Teens Teach 5-Year-Old Boy With Autism How to Skateboard on His Birthday in Sweet Video
A 5-year-old boy who has a series of developmental disorders was in for the perfect birthday surprise when a group of teenagers helped him learn how to skateboard on his big day.
Kristen Braconi took her son, Carter, to a skatepark in South Brunswick, New Jersey, late last month to celebrate his fifth birthday. After Carter spent some time riding through the park on his scooter, a group of teenagers showed up on their skateboards — and instead of overlooking the boy barely half their age, they took it upon themselves to show him how to skate.
“We went to the park behind the police station and he was in the skate park on his scooter and some older kids showed up,” Braconi wrote in a Facebook post on March 26. “They were absolutely amazing with him and included him and were so beyond kind it brought me to tears.”
The moment was highlighted for the mother because Carter has both autism and ADHD, she explained, which are both developmental disorders that can affect how a child interacts and communicates with others. People who are diagnosed with high functioning autism, the kind Carter has, typically have trouble in social interactions and difficulty picking up on nonverbal conversation cues. ADHD symptoms often include hyperactivity and impulsiveness.
Despite all of this, Carter was having the time of his life with a group of friendly strangers.
Braconi uploaded a video of the heartwarming moment to a community social media page, which shows the teenagers demonstrating how to stand on a skateboard and kick off. Even though Carter falls and tumbles multiple times, he gets up and tries again thanks to the encouragement he received.
Making it even sweeter, when the group found out it was Carter’s special day, they all sang him “Happy Birthday.”

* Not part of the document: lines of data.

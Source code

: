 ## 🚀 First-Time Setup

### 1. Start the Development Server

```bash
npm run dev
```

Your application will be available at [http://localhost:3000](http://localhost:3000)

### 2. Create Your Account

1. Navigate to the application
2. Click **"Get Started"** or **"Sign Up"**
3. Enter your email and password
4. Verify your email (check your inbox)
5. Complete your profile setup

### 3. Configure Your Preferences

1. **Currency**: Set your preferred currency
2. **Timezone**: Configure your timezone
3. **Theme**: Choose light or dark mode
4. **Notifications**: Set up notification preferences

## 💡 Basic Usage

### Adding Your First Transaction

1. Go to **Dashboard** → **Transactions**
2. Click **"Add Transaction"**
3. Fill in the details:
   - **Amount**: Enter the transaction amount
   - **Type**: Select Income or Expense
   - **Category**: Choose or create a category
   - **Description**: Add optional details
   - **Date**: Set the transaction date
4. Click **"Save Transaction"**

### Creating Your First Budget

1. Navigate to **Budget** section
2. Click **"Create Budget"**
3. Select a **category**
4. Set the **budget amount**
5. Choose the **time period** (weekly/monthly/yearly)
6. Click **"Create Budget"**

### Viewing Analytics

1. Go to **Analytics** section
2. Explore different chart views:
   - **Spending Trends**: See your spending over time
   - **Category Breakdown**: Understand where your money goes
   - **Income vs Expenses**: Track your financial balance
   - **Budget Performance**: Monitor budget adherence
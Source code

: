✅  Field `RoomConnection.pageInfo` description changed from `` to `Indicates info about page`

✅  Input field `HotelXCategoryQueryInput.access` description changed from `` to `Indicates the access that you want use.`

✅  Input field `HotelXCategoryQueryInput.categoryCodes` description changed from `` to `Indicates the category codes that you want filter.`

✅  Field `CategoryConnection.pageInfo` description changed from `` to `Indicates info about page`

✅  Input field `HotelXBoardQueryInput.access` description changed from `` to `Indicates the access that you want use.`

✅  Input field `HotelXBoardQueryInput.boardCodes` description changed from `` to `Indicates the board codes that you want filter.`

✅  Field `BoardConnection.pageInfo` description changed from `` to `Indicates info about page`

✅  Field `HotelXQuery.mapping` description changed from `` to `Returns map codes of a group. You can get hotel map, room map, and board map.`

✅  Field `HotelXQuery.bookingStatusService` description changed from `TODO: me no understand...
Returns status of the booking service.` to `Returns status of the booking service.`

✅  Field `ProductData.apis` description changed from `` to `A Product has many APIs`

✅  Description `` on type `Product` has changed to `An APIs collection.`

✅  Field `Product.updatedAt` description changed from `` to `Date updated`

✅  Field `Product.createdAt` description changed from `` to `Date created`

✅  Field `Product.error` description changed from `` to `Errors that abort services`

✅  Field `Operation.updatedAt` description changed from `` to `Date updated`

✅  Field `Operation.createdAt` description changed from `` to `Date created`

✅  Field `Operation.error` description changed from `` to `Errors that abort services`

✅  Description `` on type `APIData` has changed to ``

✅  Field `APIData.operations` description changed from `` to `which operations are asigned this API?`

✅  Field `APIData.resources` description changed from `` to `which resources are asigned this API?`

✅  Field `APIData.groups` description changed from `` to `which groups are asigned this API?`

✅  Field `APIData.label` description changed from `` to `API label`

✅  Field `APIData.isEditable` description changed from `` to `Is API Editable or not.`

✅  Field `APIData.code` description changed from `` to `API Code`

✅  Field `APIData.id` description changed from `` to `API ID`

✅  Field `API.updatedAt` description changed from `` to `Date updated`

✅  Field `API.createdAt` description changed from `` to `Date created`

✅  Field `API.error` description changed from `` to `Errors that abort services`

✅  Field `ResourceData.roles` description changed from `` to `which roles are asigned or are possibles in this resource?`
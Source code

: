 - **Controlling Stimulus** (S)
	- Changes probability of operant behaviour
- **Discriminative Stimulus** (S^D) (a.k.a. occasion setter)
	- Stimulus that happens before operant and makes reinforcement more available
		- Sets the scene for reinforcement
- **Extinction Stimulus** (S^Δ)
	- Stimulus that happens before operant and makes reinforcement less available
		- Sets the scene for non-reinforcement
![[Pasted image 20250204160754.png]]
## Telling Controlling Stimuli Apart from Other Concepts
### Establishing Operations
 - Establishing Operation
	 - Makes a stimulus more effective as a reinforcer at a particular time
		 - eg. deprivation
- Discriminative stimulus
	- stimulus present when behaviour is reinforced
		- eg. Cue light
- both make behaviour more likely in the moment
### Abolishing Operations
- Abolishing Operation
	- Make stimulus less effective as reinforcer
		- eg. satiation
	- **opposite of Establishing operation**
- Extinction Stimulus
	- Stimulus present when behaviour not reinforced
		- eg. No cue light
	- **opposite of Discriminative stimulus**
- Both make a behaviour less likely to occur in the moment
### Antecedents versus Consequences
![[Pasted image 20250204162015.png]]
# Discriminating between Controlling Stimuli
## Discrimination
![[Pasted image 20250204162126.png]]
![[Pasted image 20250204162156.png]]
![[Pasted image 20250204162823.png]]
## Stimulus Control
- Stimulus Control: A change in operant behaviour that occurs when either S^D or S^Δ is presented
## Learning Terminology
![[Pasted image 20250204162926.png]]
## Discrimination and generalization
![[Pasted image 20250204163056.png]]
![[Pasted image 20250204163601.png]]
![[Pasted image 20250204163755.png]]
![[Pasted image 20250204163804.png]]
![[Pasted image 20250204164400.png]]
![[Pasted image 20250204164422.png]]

“That day made me feel overjoyed to see kind, compassionate, respectful teenagers doing the right thing on their own,” Braconi tells PEOPLE. “I wanted their parents to see how well they had raised them and that they were doing a great job because it’s important to build each other up! Parenting is hard no matter what is going on with your child and it feels good to receive recognition when you are doing the right thing.”
Though she bought the teenagers ice cream after they spent time with Carter, Braconi feels even that wasn’t enough to thank them for their kindness.
She says Carter has tried skateboarding since he was little, and will probably need a skateboard better suited to his size if he’s going to continue. But thanks to a group of teens who took the time to teach him, he now has the basics down.
“I know in my heart this kindness exists everywhere and goes on every day we just don’t highlight it enough,” Braconi says. “The light is drowned out by the dark and if we gave less recognition to all the tragedy and negative this world could be a different place.”